═════ Record extracts ═════

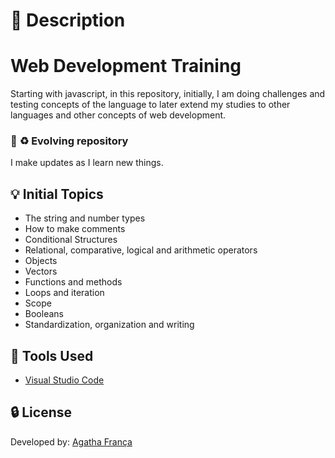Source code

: # :page_facing_up: Description
# Web Development Training

Starting with javascript, in this repository, initially, I am doing challenges and testing concepts of the language to later extend my studies to other languages and other concepts of web development.

### :pushpin: :recycle: Evolving repository 
I make updates as I learn new things.
<br>

## :bulb: Initial Topics

- The string and number types
- How to make comments
- Conditional Structures
- Relational, comparative, logical and arithmetic operators 
- Objects
- Vectors
- Functions and methods
- Loops and iteration
- Scope
- Booleans
- Standardization, organization and writing

## :toolbox: Tools Used

- <a href="https://code.visualstudio.com/" title="Visual Studio Code">Visual Studio Code</a>

## :lock: License

Developed by: <a href="https://www.linkedin.com/in/agathafr/" target="_blank" title="My LinkedIn">Agatha França</a>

═════

**Task brief**
State how many lines in the entries hold the word "make", giving the number alone.

**Task output**
2